▶ _TASK_: Write out only the opening lines of the entries, through the line with "measurable function on".

....

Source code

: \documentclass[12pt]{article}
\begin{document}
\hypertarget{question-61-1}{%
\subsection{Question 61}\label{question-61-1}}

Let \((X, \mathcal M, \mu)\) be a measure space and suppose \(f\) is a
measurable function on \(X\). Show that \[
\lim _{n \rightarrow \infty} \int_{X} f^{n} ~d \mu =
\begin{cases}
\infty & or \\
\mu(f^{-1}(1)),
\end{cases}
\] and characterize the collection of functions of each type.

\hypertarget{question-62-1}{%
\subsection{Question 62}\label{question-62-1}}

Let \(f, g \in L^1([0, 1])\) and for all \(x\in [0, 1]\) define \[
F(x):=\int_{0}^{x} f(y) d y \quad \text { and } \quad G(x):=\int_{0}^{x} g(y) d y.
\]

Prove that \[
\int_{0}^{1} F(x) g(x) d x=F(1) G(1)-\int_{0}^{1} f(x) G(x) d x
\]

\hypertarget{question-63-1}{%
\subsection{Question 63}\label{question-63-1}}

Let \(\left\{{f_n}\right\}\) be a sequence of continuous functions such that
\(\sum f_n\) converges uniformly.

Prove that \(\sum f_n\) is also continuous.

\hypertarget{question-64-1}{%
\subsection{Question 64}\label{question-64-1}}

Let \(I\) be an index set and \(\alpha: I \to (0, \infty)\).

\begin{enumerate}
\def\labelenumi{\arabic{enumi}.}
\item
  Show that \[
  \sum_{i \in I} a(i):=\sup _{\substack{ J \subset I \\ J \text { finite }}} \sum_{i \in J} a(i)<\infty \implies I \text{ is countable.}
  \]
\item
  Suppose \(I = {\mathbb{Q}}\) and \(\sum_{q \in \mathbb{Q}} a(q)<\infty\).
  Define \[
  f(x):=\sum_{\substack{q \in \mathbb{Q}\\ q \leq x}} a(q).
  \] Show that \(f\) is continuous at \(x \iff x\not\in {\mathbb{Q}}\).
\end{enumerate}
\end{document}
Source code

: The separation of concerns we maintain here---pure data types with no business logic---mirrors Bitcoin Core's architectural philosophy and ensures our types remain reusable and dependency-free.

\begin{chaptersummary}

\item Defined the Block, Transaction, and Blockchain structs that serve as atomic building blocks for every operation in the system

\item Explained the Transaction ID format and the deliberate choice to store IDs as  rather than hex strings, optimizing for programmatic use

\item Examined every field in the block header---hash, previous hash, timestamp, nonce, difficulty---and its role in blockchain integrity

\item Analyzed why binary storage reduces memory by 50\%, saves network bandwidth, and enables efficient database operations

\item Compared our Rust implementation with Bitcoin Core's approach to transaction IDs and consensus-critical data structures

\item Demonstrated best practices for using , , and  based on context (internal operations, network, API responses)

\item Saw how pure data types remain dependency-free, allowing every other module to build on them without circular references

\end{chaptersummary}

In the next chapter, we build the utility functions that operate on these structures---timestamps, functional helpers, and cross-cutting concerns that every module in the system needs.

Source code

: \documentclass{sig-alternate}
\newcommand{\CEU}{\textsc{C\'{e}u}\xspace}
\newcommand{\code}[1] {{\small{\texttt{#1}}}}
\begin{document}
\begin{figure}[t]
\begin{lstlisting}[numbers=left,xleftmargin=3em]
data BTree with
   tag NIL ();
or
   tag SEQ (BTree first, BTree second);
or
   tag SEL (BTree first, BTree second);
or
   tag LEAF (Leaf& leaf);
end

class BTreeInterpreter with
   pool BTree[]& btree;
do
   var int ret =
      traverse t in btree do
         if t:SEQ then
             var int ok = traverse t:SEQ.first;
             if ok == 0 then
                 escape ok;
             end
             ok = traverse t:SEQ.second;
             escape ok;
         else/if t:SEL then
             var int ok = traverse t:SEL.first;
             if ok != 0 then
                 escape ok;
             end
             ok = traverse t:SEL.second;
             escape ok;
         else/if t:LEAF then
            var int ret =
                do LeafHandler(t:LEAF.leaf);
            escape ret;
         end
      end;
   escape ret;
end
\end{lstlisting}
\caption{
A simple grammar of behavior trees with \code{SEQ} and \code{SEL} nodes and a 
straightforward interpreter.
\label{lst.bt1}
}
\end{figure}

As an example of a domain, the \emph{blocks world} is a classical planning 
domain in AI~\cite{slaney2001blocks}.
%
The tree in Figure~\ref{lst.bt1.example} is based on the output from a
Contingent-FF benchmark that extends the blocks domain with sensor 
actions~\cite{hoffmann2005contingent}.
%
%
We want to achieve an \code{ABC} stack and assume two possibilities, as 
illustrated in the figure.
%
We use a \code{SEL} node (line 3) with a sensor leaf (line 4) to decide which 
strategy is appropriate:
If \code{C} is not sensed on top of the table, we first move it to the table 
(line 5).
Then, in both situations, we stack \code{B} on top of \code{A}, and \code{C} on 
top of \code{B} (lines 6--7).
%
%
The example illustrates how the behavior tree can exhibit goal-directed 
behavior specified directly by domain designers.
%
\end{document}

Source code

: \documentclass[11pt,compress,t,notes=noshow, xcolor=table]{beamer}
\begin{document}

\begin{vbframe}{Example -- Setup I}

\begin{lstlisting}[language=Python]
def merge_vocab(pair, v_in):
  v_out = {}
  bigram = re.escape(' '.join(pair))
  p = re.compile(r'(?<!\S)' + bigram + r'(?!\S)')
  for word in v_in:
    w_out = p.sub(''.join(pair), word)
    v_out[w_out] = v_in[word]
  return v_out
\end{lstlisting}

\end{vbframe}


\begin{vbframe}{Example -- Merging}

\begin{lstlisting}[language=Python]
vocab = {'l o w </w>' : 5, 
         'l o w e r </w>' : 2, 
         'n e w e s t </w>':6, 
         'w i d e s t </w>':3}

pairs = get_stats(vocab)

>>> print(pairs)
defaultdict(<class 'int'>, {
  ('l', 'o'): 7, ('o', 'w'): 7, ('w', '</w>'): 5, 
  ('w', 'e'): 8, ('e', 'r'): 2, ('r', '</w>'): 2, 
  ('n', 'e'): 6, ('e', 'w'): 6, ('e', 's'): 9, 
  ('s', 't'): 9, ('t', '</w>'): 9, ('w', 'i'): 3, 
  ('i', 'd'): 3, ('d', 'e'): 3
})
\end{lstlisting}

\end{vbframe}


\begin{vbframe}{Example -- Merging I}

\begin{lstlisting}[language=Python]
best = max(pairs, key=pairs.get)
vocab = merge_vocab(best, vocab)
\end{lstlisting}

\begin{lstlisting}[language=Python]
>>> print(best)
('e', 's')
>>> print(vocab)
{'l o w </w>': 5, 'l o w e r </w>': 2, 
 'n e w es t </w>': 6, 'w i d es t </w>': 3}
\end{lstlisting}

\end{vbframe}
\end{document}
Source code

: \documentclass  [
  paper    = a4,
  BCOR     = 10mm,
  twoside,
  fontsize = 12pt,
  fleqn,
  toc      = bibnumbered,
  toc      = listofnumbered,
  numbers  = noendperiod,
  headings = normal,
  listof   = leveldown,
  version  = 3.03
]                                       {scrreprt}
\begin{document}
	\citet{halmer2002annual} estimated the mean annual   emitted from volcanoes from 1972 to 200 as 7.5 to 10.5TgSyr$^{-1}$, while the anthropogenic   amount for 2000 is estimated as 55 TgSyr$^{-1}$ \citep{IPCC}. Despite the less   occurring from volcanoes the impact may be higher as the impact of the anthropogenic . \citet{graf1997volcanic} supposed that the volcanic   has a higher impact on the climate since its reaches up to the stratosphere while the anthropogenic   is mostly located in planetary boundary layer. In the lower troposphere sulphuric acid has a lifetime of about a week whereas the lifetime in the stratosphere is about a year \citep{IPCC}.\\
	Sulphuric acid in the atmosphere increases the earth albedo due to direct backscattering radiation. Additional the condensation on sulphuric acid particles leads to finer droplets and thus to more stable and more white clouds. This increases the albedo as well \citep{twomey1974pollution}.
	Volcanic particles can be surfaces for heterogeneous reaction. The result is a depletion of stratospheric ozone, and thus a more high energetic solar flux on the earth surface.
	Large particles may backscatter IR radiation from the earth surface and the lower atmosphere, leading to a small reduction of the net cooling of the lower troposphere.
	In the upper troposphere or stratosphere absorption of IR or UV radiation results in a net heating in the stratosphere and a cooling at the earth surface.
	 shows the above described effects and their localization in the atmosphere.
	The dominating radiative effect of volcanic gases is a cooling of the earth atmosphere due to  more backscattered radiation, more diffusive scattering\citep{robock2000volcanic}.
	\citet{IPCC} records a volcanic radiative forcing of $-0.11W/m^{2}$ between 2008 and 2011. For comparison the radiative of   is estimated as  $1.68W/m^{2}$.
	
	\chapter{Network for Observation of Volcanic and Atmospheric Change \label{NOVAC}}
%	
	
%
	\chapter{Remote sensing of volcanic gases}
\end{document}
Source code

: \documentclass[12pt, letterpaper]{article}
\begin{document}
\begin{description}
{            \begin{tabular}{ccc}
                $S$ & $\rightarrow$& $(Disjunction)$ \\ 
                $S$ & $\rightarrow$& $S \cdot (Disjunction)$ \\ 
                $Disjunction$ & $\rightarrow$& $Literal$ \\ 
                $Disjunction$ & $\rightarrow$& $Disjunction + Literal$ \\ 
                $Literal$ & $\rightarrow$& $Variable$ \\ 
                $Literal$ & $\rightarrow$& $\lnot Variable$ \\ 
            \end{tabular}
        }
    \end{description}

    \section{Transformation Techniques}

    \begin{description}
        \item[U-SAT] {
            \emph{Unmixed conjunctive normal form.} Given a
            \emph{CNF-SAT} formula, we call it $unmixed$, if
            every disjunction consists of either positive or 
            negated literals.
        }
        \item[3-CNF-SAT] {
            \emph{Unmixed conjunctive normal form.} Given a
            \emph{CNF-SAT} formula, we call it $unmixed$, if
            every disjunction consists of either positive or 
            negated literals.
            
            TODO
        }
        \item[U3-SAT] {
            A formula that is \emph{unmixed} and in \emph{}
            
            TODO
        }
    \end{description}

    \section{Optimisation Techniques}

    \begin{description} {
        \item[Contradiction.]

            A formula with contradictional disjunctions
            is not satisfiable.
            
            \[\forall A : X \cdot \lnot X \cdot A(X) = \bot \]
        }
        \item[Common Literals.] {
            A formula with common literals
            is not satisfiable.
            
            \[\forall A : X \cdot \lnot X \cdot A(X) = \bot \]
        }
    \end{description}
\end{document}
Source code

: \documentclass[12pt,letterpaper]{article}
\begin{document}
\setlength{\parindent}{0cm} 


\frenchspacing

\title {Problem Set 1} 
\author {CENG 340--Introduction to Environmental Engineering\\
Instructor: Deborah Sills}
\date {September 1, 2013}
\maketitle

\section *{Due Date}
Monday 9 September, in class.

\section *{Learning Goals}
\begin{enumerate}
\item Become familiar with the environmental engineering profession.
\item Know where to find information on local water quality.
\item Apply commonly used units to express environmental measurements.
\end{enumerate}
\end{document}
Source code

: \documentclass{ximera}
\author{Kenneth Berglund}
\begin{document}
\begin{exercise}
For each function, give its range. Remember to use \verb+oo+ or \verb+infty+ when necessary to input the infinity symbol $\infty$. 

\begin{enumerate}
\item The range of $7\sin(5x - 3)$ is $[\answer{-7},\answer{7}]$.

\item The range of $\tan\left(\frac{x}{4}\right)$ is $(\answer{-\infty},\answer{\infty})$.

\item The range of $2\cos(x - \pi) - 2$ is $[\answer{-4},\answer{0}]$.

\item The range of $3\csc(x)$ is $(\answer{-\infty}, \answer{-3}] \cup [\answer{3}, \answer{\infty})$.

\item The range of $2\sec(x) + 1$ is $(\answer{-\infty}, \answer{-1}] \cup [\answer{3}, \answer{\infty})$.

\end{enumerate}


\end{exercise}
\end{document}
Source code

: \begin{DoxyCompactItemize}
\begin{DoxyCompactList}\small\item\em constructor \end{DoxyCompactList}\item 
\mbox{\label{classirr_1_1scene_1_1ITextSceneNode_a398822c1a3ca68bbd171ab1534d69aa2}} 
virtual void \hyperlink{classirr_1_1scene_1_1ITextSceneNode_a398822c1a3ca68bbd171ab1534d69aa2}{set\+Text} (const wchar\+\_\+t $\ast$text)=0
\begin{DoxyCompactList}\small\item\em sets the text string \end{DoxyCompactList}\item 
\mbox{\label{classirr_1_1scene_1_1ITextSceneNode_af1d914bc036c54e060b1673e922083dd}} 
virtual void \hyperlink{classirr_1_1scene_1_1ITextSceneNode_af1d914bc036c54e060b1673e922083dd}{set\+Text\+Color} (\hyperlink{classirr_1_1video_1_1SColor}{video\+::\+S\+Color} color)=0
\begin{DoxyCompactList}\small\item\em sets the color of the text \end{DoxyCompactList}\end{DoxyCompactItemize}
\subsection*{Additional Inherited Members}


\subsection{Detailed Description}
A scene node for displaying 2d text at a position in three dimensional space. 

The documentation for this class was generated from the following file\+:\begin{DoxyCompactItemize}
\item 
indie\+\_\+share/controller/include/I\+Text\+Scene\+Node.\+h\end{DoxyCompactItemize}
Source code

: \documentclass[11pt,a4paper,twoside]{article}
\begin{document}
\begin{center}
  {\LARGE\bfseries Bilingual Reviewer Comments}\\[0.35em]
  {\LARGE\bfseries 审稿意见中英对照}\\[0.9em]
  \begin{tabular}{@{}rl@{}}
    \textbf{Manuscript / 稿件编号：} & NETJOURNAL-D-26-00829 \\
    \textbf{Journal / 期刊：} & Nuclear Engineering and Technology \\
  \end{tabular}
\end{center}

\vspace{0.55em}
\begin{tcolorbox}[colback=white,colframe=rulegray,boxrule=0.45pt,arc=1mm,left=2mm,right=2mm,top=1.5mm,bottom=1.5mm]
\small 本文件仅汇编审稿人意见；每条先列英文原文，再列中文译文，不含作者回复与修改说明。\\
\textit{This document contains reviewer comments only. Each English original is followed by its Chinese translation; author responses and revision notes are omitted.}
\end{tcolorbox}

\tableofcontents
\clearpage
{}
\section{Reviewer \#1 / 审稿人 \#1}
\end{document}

....

▶ _RESPONSE_:
Source code

: \documentclass[12pt]{article}
\begin{document}
\hypertarget{question-61-1}{%
\subsection{Question 61}\label{question-61-1}}

Let \((X, \mathcal M, \mu)\) be a measure space and suppose \(f\) is a
measurable function on \(X\). Show that \[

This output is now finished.